Dataset entries:
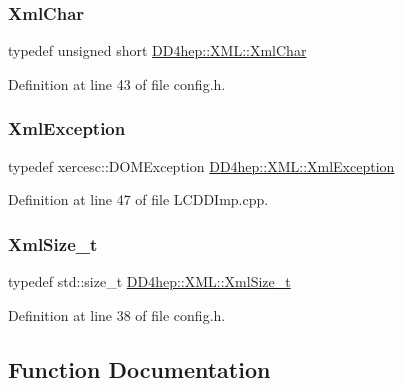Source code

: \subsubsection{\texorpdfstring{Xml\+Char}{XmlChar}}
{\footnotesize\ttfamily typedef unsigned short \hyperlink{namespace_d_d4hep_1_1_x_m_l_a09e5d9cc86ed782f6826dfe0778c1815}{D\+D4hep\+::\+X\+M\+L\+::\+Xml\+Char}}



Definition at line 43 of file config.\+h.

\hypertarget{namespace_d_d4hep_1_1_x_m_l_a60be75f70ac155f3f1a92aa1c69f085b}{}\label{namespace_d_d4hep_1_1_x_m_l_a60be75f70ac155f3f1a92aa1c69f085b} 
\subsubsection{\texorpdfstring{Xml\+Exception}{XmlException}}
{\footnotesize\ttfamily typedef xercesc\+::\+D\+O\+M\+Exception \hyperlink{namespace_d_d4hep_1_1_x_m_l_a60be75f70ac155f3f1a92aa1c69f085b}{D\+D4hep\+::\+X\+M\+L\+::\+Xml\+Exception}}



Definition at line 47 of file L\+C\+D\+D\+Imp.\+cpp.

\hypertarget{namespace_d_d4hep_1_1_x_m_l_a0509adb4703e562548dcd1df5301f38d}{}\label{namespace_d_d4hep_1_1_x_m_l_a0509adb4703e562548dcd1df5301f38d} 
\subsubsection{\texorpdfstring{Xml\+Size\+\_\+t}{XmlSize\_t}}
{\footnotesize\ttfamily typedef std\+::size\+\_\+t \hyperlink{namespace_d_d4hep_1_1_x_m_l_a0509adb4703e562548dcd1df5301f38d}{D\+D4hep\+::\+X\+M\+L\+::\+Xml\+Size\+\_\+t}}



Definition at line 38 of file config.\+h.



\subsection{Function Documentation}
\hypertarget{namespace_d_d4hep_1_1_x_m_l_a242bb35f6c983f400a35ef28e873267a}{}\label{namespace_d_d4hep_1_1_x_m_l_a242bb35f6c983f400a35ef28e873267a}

- Exercise aim -
Nothing but an exact repeat of the records, pictures excluded, belongs in the answer.

- Solution to the exercise -
Source code

: \subsubsection{\texorpdfstring{Xml\+Char}{XmlChar}}
{\footnotesize\ttfamily typedef unsigned short \hyperlink{namespace_d_d4hep_1_1_x_m_l_a09e5d9cc86ed782f6826dfe0778c1815}{D\+D4hep\+::\+X\+M\+L\+::\+Xml\+Char}}



Definition at line 43 of file config.\+h.

\hypertarget{namespace_d_d4hep_1_1_x_m_l_a60be75f70ac155f3f1a92aa1c69f085b}{}\label{namespace_d_d4hep_1_1_x_m_l_a60be75f70ac155f3f1a92aa1c69f085b} 
\subsubsection{\texorpdfstring{Xml\+Exception}{XmlException}}
{\footnotesize\ttfamily typedef xercesc\+::\+D\+O\+M\+Exception \hyperlink{namespace_d_d4hep_1_1_x_m_l_a60be75f70ac155f3f1a92aa1c69f085b}{D\+D4hep\+::\+X\+M\+L\+::\+Xml\+Exception}}



Definition at line 47 of file L\+C\+D\+D\+Imp.\+cpp.

\hypertarget{namespace_d_d4hep_1_1_x_m_l_a0509adb4703e562548dcd1df5301f38d}{}\label{namespace_d_d4hep_1_1_x_m_l_a0509adb4703e562548dcd1df5301f38d} 
\subsubsection{\texorpdfstring{Xml\+Size\+\_\+t}{XmlSize\_t}}
{\footnotesize\ttfamily typedef std\+::size\+\_\+t \hyperlink{namespace_d_d4hep_1_1_x_m_l_a0509adb4703e562548dcd1df5301f38d}{D\+D4hep\+::\+X\+M\+L\+::\+Xml\+Size\+\_\+t}}



Definition at line 38 of file config.\+h.



\subsection{Function Documentation}
\hypertarget{namespace_d_d4hep_1_1_x_m_l_a242bb35f6c983f400a35ef28e873267a}{}\label{namespace_d_d4hep_1_1_x_m_l_a242bb35f6c983f400a35ef28e873267a}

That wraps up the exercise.